Fair Work clears unfair dismissal claim after casual worked 99 of 101 Mondays

Employer leaned on the casual contract. The timesheets told a very different story

Fair Work clears unfair dismissal claim after casual worked 99 of 101 Mondays

A casual field technician who worked nearly every weekday for two years has won the right to pursue an unfair dismissal claim, after the Fair Work Commission looked past his contract and at his actual roster. 

In a decision handed down in Adelaide on 13 May 2026, Commissioner Rogers dismissed a jurisdictional objection raised by National Workplace Safety Services Pty Ltd (NWSS), which had tried to shut down the unfair dismissal application of former employee Samuel Andriessen before it could even be heard. 

The case, Mr Samuel Andriessen v National Workplace Safety Services Pty Ltd, turned on a question that quietly haunts a lot of Australian workplaces: when does a casual employee become regular enough to be protected from unfair dismissal? 

Andriessen started as a casual field technician with NWSS on 4 October 2023. He was dismissed on 5 December 2025 and lodged his unfair dismissal application with the Commission on 23 December 2025. NWSS argued he should not even get through the door. Its position was straightforward: he was a casual with no fixed hours and no expectation of ongoing shifts, and so had not served the minimum employment period that unlocks unfair dismissal protections. 

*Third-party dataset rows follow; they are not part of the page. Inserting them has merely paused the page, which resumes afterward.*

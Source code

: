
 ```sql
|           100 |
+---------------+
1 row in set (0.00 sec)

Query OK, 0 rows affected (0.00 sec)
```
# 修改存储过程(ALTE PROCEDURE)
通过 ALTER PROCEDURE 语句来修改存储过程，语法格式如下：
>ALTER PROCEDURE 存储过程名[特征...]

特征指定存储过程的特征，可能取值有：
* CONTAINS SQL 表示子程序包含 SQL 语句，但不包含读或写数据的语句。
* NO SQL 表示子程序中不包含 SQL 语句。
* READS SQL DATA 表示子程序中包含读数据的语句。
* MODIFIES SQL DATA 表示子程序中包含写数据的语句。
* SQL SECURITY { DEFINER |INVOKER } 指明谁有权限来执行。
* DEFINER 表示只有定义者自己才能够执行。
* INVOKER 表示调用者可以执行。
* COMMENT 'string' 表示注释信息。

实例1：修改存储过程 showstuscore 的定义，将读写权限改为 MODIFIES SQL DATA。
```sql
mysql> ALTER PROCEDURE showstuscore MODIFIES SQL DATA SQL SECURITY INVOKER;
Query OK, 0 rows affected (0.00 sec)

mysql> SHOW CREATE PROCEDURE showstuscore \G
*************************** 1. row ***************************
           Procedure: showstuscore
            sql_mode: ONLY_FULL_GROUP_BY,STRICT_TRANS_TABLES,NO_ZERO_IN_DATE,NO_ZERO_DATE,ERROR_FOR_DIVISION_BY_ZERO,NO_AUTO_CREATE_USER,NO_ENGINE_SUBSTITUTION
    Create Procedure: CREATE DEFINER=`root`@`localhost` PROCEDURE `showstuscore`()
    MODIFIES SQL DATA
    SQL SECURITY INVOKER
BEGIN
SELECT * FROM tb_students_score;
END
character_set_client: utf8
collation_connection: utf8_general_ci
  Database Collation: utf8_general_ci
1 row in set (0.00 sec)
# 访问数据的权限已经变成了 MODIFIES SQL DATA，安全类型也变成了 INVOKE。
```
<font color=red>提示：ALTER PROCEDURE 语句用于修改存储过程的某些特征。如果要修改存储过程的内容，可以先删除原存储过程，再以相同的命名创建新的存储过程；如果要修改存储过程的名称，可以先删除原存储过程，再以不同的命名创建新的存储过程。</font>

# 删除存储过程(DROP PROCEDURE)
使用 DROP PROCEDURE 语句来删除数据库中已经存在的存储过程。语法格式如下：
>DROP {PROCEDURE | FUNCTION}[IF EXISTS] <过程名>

The timesheets told a different story. 

Between January 2024 and his dismissal, Andriessen worked 99 of 101 Mondays, 100 of 101 Tuesdays, 98 of 101 Wednesdays, 97 of 101 Thursdays and 93 of 101 Fridays. From late October 2023 onwards, he was rostered for at least seven days a fortnight, Christmas periods aside. Most weeks he worked four or five days, averaging 67.18 hours a fortnight over the two-year stretch. The records came straight from the company's own payroll system, and their accuracy was not in dispute. 

Work was allocated through an electronic calendar linked to each employee's work email, populated four to six weeks in advance. Andriessen could decline jobs, and clients sometimes cancelled them. Commissioner Rogers found that flexibility did not change the underlying picture: NWSS relied on him on a weekly basis throughout his employment. 

NWSS leaned on the wording of the employment contract to argue there was no reasonable expectation of ongoing work. The Commissioner was unpersuaded, noting that the legal test looks at what the employee could reasonably expect during the employment, not just on day one. Taken together, the length of service, the frequency of shifts, the way jobs were allocated, the hours worked and Andriessen's ability to block out time when unavailable all pointed in the same direction. 

The objection was dismissed. The unfair dismissal application will now proceed, with further directions to follow. 

For HR teams, the takeaway is uncomfortable but familiar. A casual contract is a starting point, not a shield. Where rosters are predictable, hours are steady and the business plainly depends on the worker, the Commission will treat the relationship for what it is. Long-serving casuals — particularly those past the 12-month mark — deserve a fresh look before any decision to end the engagement.